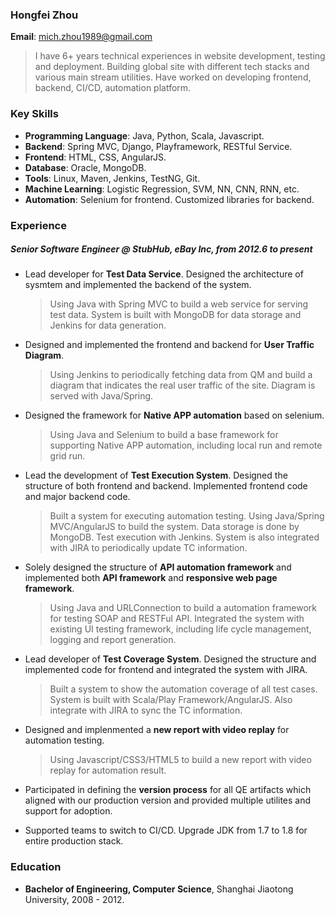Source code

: ### Hongfei Zhou
**Email**: mich.zhou1989@gmail.com

> I have 6+ years technical experiences in website development, testing and deployment. Building global site with different tech stacks and various main stream utilities. Have worked on developing frontend, backend, CI/CD, automation platform.

### Key Skills
* **Programming Language**: Java, Python, Scala, Javascript.
* **Backend**: Spring MVC, Django, Playframework, RESTful Service.
* **Frontend**: HTML, CSS, AngularJS.
* **Database**: Oracle, MongoDB.
* **Tools**: Linux, Maven, Jenkins, TestNG, Git.
* **Machine Learning**: Logistic Regression, SVM, NN, CNN, RNN, etc.
* **Automation**: Selenium for frontend. Customized libraries for backend.

### Experience
##### Senior Software Engineer @ StubHub, eBay Inc, *from 2012.6 to present*

* Lead developer for **Test Data Service**. Designed the architecture of sysmtem and implemented the backend of the system.
	> Using Java with Spring MVC to build a web service for serving test data. System is built with MongoDB for data storage and Jenkins for data generation.
	
* Designed and implemented the frontend and backend for **User Traffic Diagram**. 
	> Using Jenkins to periodically fetching data from QM and build a diagram that indicates the real user traffic of the site. Diagram is served with Java/Spring.
	
* Designed the framework for **Native APP automation** based on selenium.
	> Using Java and Selenium to build a base framework for supporting Native APP automation, including local run and remote grid run.
	
* Lead the development of **Test Execution System**. Designed the structure of both frontend and backend. Implemented frontend code and major backend code.
	> Built a system for executing automation testing. Using Java/Spring MVC/AngularJS to build the system. Data storage is done by MongoDB. Test execution with Jenkins. System is also integrated with JIRA to periodically update TC information.
	
* Solely designed the structure of **API automation framework** and implemented both **API framework** and **responsive web page framework**.
	> Using Java and URLConnection to build a automation framework for testing SOAP and RESTFul API. Integrated the system with existing UI testing framework, including life cycle management, logging and report generation.
	
* Lead developer of **Test Coverage System**. Designed the structure and implemented code for frontend and integrated the system with JIRA.
	> Built a system to show the automation coverage of all test cases. System is built with Scala/Play Framework/AngularJS. Also integrate with JIRA to sync the TC information.
	
* Designed and implenmented a **new report with video replay** for automation testing.
	> Using Javascript/CSS3/HTML5 to build a new report with video replay for automation result.
	
* Participated in defining the **version process** for all QE artifacts which aligned with our production version and provided multiple utilites and support for adoption.

* Supported teams to switch to CI/CD. Upgrade JDK from 1.7 to 1.8 for entire production stack.

### Education
* **Bachelor of Engineering, Computer Science**, Shanghai Jiaotong University, 2008 - 2012.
::::::::
# WORK INSTRUCTIONS:
This exercise asks for the data above to be given again exactly, without pictures.

# EXPECTED OUTPUT:
Source code

: ### Hongfei Zhou
**Email**: mich.zhou1989@gmail.com

> I have 6+ years technical experiences in website development, testing and deployment. Building global site with different tech stacks and various main stream utilities. Have worked on developing frontend, backend, CI/CD, automation platform.

### Key Skills
* **Programming Language**: Java, Python, Scala, Javascript.
* **Backend**: Spring MVC, Django, Playframework, RESTful Service.
* **Frontend**: HTML, CSS, AngularJS.
* **Database**: Oracle, MongoDB.
* **Tools**: Linux, Maven, Jenkins, TestNG, Git.
* **Machine Learning**: Logistic Regression, SVM, NN, CNN, RNN, etc.
* **Automation**: Selenium for frontend. Customized libraries for backend.

### Experience
##### Senior Software Engineer @ StubHub, eBay Inc, *from 2012.6 to present*

* Lead developer for **Test Data Service**. Designed the architecture of sysmtem and implemented the backend of the system.
	> Using Java with Spring MVC to build a web service for serving test data. System is built with MongoDB for data storage and Jenkins for data generation.
	
* Designed and implemented the frontend and backend for **User Traffic Diagram**. 
	> Using Jenkins to periodically fetching data from QM and build a diagram that indicates the real user traffic of the site. Diagram is served with Java/Spring.
	
* Designed the framework for **Native APP automation** based on selenium.
	> Using Java and Selenium to build a base framework for supporting Native APP automation, including local run and remote grid run.
	
* Lead the development of **Test Execution System**. Designed the structure of both frontend and backend. Implemented frontend code and major backend code.
	> Built a system for executing automation testing. Using Java/Spring MVC/AngularJS to build the system. Data storage is done by MongoDB. Test execution with Jenkins. System is also integrated with JIRA to periodically update TC information.
	
* Solely designed the structure of **API automation framework** and implemented both **API framework** and **responsive web page framework**.
	> Using Java and URLConnection to build a automation framework for testing SOAP and RESTFul API. Integrated the system with existing UI testing framework, including life cycle management, logging and report generation.
	
* Lead developer of **Test Coverage System**. Designed the structure and implemented code for frontend and integrated the system with JIRA.
	> Built a system to show the automation coverage of all test cases. System is built with Scala/Play Framework/AngularJS. Also integrate with JIRA to sync the TC information.
	
* Designed and implenmented a **new report with video replay** for automation testing.
	> Using Javascript/CSS3/HTML5 to build a new report with video replay for automation result.
	
* Participated in defining the **version process** for all QE artifacts which aligned with our production version and provided multiple utilites and support for adoption.

* Supported teams to switch to CI/CD. Upgrade JDK from 1.7 to 1.8 for entire production stack.

### Education
* **Bachelor of Engineering, Computer Science**, Shanghai Jiaotong University, 2008 - 2012.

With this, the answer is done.